(Beginning of ENTRIES SUPPLIED)
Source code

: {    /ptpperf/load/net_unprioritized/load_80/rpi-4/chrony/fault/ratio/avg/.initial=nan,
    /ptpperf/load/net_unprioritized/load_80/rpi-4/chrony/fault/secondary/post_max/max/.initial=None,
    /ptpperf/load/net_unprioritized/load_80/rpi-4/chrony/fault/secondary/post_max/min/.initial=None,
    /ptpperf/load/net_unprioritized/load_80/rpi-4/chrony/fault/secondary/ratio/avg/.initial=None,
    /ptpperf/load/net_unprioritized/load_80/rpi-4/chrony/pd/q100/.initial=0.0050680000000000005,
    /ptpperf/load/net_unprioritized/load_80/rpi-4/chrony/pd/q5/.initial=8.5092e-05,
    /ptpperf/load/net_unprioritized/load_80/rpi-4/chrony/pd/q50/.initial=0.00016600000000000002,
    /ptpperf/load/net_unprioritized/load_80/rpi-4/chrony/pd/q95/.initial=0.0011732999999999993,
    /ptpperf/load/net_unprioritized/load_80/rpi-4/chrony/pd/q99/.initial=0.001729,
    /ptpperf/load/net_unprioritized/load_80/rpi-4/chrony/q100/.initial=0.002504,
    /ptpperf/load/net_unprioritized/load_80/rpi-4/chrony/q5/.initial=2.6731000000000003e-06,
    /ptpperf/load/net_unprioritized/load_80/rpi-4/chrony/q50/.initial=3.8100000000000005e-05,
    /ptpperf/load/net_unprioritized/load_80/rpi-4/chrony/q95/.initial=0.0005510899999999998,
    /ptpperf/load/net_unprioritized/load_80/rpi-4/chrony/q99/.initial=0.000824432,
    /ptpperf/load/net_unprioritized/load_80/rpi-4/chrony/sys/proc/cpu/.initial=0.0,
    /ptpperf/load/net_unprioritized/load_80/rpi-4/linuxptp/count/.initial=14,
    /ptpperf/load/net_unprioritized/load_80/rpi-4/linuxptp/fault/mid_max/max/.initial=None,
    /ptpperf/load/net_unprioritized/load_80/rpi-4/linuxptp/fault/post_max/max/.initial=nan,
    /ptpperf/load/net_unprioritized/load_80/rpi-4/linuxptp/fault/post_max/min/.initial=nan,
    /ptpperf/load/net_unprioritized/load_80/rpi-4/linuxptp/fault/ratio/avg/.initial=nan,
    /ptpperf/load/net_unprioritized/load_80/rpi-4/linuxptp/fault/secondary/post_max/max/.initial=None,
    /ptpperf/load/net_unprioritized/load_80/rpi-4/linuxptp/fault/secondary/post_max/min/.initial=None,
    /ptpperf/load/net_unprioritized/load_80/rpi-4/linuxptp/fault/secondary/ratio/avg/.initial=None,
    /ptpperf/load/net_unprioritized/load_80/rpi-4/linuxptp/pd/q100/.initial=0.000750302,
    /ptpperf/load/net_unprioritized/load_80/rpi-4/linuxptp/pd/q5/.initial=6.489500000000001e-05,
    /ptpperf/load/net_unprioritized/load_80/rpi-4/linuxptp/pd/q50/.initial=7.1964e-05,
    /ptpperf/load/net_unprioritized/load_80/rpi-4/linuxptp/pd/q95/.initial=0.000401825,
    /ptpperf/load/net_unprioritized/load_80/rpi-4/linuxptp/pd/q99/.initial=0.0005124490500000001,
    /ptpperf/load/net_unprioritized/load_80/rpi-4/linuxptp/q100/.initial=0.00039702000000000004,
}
(End of ENTRIES SUPPLIED)
• [TRY IT]:
Find the count of lines in the data above where the word "secondary" occurs, and write down only that count.

• [EXPECTED ANSWER]:
6